───── DATA PROVIDED ─────

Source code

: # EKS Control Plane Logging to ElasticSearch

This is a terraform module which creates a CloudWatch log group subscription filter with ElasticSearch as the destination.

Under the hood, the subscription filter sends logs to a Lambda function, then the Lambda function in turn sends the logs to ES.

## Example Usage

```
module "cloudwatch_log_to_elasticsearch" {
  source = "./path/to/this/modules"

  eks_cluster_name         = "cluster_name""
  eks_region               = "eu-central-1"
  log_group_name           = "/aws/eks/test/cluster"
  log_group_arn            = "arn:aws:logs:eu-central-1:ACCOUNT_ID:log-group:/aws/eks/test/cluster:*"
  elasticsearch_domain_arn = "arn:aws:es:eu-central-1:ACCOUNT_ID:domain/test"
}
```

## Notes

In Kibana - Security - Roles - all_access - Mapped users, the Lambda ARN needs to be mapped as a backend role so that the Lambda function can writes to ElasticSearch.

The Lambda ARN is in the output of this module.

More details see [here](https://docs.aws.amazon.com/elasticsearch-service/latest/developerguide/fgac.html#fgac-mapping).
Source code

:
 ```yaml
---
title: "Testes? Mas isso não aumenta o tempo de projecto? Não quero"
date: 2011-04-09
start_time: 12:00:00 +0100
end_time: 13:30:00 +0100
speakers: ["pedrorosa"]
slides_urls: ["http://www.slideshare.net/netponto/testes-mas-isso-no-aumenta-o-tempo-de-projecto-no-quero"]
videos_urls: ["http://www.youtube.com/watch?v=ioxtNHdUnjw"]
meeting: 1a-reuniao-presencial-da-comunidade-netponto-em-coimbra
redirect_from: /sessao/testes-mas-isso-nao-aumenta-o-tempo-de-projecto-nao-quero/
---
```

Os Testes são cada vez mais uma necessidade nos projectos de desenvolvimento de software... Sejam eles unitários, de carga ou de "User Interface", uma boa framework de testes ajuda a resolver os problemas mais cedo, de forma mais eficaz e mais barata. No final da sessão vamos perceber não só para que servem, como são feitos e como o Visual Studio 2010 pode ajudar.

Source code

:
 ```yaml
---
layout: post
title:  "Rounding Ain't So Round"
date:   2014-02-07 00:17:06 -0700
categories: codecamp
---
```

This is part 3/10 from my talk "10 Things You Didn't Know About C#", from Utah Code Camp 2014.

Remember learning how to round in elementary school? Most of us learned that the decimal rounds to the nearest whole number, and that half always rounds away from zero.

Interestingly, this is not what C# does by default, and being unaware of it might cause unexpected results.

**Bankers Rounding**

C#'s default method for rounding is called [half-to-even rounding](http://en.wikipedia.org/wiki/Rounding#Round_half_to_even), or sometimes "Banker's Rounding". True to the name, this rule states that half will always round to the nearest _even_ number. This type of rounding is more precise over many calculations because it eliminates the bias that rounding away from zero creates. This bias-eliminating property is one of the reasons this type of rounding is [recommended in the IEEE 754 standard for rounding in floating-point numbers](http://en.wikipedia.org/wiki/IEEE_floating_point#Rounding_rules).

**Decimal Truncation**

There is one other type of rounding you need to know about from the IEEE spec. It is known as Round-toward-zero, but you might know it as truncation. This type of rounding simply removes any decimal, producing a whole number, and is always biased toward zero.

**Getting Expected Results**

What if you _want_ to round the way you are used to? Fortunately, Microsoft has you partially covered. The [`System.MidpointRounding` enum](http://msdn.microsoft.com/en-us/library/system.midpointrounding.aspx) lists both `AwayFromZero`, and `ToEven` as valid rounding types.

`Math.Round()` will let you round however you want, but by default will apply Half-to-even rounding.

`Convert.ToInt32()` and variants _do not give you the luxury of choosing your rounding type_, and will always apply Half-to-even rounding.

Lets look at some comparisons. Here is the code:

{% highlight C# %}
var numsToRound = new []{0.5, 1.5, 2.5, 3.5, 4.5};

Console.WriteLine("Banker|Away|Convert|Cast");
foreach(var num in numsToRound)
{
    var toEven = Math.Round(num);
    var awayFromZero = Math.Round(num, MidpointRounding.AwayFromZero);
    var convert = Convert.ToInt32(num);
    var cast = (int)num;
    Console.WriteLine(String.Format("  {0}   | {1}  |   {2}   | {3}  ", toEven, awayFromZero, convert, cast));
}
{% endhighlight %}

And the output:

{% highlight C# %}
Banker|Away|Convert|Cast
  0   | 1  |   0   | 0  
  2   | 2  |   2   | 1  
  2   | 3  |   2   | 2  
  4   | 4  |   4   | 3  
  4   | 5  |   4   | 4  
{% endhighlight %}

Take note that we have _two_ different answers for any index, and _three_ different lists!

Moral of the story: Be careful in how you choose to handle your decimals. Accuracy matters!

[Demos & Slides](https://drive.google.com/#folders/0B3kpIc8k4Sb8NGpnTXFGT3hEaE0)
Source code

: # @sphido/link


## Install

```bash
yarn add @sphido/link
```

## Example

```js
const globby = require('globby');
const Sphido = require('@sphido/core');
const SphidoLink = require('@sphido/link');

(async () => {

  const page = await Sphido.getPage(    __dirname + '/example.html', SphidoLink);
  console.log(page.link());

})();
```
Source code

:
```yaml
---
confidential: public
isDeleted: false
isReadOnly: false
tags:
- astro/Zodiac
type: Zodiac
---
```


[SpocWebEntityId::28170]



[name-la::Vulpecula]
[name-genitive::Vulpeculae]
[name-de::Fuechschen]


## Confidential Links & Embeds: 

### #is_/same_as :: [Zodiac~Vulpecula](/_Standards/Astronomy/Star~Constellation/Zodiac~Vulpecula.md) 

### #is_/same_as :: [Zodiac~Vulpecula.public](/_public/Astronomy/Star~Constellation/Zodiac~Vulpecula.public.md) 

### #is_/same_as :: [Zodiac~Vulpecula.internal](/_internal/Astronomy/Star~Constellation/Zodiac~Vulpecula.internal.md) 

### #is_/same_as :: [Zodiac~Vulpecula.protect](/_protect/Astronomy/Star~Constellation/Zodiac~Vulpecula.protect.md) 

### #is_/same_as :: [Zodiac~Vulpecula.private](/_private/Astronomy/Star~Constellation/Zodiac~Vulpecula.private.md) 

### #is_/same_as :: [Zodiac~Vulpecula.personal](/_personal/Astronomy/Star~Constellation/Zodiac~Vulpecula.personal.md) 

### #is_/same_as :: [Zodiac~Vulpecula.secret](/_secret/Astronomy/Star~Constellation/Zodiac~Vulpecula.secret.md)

─────

→ AIM OF THE TASK:
How many lines in the records above hold the word "quero"? Give only the number.

→ SOLUTION TO THIS TASK:
3